● **EXERCISE INSTRUCTIONS**:
Every entry below has to appear again in your reply, word for word, but no picture may.

● **GIVEN RECORDS**:
* * * * * * *
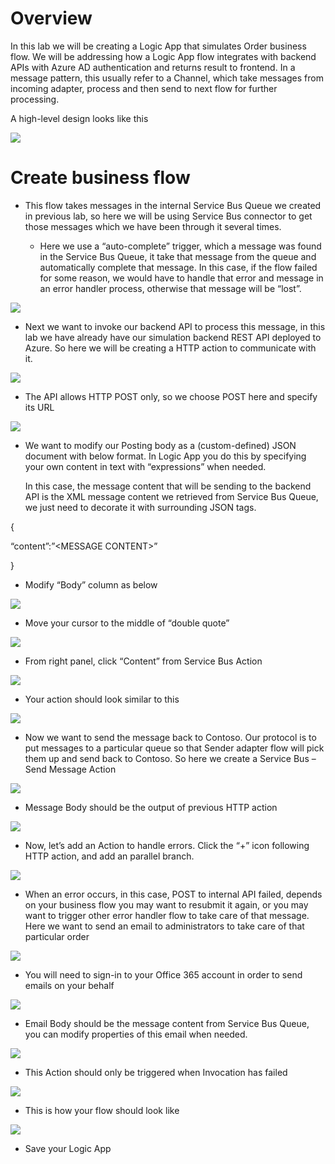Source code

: Overview
========

In this lab we will be creating a Logic App that simulates Order business flow.
We will be addressing how a Logic App flow integrates with backend APIs with
Azure AD authentication and returns result to frontend. In a message pattern,
this usually refer to a Channel, which take messages from incoming adapter,
process and then send to next flow for further processing.

A high-level design looks like this

![](media/e35bc0a8044ca3440825fd822f645508.png)

Create business flow
====================

-   This flow takes messages in the internal Service Bus Queue we created in
    previous lab, so here we will be using Service Bus connector to get those
    messages which we have been through it several times.

    -   Here we use a “auto-complete” trigger, which a message was found in the
        Service Bus Queue, it take that message from the queue and automatically
        complete that message. In this case, if the flow failed for some reason,
        we would have to handle that error and message in an error handler
        process, otherwise that message will be “lost”.

![](media/90aacd829d24cdc6b27fb24cd74cb542.png)

-   Next we want to invoke our backend API to process this message, in this lab
    we have already have our simulation backend REST API deployed to Azure. So
    here we will be creating a HTTP action to communicate with it.

![](media/faeb8640af9e2e288562310759d81183.png)

-   The API allows HTTP POST only, so we choose POST here and specify its URL

![](media/2e453eaa93f2410a0a45eff0b583b1f1.png)

-   We want to modify our Posting body as a (custom-defined) JSON document with
    below format. In Logic App you do this by specifying your own content in
    text with “expressions” when needed.

    In this case, the message content that will be sending to the backend API is
    the XML message content we retrieved from Service Bus Queue, we just need to
    decorate it with surrounding JSON tags.

{

“content”:”\<MESSAGE CONTENT\>”

}

-   Modify “Body” column as below

![](media/2e453eaa93f2410a0a45eff0b583b1f1.png)

-   Move your cursor to the middle of “double quote”

![](media/c86a8341eb15d68a7e944b72a8fc34f6.png)

-   From right panel, click “Content” from Service Bus Action

![](media/846223b93bb6e7810e671df81e6ac698.png)

-   Your action should look similar to this

![](media/e41bad10d3564f0bd34cf761716d321e.png)

-   Now we want to send the message back to Contoso. Our protocol is to put
    messages to a particular queue so that Sender adapter flow will pick them up
    and send back to Contoso. So here we create a Service Bus – Send Message
    Action

![](media/b9819b5b0a0a5f5cb87b4364d2090644.png)

-   Message Body should be the output of previous HTTP action

![](media/e5742c36ad054701566910487e6e0ab1.png)

-   Now, let’s add an Action to handle errors. Click the “+” icon following HTTP
    action, and add an parallel branch.

![](media/d1da5cc9b4b76d9cead5b2abf527b0f8.png)

-   When an error occurs, in this case, POST to internal API failed, depends on
    your business flow you may want to resubmit it again, or you may want to
    trigger other error handler flow to take care of that message. Here we want
    to send an email to administrators to take care of that particular order

![](media/1d8a3e9c705b7dd872dd9fefce8959f3.png)

-   You will need to sign-in to your Office 365 account in order to send emails
    on your behalf

![](media/4d0b267581241c1531d8eec75b33253e.png)

-   Email Body should be the message content from Service Bus Queue, you can
    modify properties of this email when needed.

![](media/0494f94d4132b8312f694ba488b853ff.png)

-   This Action should only be triggered when Invocation has failed

![](media/f7762b6296ebe7906386dedc2fcefd37.png)

-   This is how your flow should look like

![](media/033a39ee8bfb085be45cc0539f17ff84.png)

-   Save your Logic App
* * * * * * *
● **ANSWER BOX**:
Source code

: Overview
========

In this lab we will be creating a Logic App that simulates Order business flow.
We will be addressing how a Logic App flow integrates with backend APIs with
Azure AD authentication and returns result to frontend. In a message pattern,
this usually refer to a Channel, which take messages from incoming adapter,
process and then send to next flow for further processing.

A high-level design looks like this

![](media/e35bc0a8044ca3440825fd822f645508.png)

Create business flow
====================

-   This flow takes messages in the internal Service Bus Queue we created in
    previous lab, so here we will be using Service Bus connector to get those
    messages which we have been through it several times.

    -   Here we use a “auto-complete” trigger, which a message was found in the
        Service Bus Queue, it take that message from the queue and automatically
        complete that message. In this case, if the flow failed for some reason,
        we would have to handle that error and message in an error handler
        process, otherwise that message will be “lost”.

![](media/90aacd829d24cdc6b27fb24cd74cb542.png)

-   Next we want to invoke our backend API to process this message, in this lab
    we have already have our simulation backend REST API deployed to Azure. So
    here we will be creating a HTTP action to communicate with it.

![](media/faeb8640af9e2e288562310759d81183.png)

-   The API allows HTTP POST only, so we choose POST here and specify its URL

![](media/2e453eaa93f2410a0a45eff0b583b1f1.png)

-   We want to modify our Posting body as a (custom-defined) JSON document with
    below format. In Logic App you do this by specifying your own content in
    text with “expressions” when needed.

    In this case, the message content that will be sending to the backend API is
    the XML message content we retrieved from Service Bus Queue, we just need to
    decorate it with surrounding JSON tags.

{

“content”:”\<MESSAGE CONTENT\>”

}

-   Modify “Body” column as below

![](media/2e453eaa93f2410a0a45eff0b583b1f1.png)

-   Move your cursor to the middle of “double quote”

![](media/c86a8341eb15d68a7e944b72a8fc34f6.png)

-   From right panel, click “Content” from Service Bus Action

![](media/846223b93bb6e7810e671df81e6ac698.png)

-   Your action should look similar to this

![](media/e41bad10d3564f0bd34cf761716d321e.png)

-   Now we want to send the message back to Contoso. Our protocol is to put
    messages to a particular queue so that Sender adapter flow will pick them up
    and send back to Contoso. So here we create a Service Bus – Send Message
    Action

![](media/b9819b5b0a0a5f5cb87b4364d2090644.png)

-   Message Body should be the output of previous HTTP action

![](media/e5742c36ad054701566910487e6e0ab1.png)

-   Now, let’s add an Action to handle errors. Click the “+” icon following HTTP
    action, and add an parallel branch.

![](media/d1da5cc9b4b76d9cead5b2abf527b0f8.png)

-   When an error occurs, in this case, POST to internal API failed, depends on
    your business flow you may want to resubmit it again, or you may want to
    trigger other error handler flow to take care of that message. Here we want
    to send an email to administrators to take care of that particular order

![](media/1d8a3e9c705b7dd872dd9fefce8959f3.png)

-   You will need to sign-in to your Office 365 account in order to send emails
    on your behalf

![](media/4d0b267581241c1531d8eec75b33253e.png)

-   Email Body should be the message content from Service Bus Queue, you can
    modify properties of this email when needed.

![](media/0494f94d4132b8312f694ba488b853ff.png)

-   This Action should only be triggered when Invocation has failed

![](media/f7762b6296ebe7906386dedc2fcefd37.png)

-   This is how your flow should look like

![](media/033a39ee8bfb085be45cc0539f17ff84.png)

-   Save your Logic App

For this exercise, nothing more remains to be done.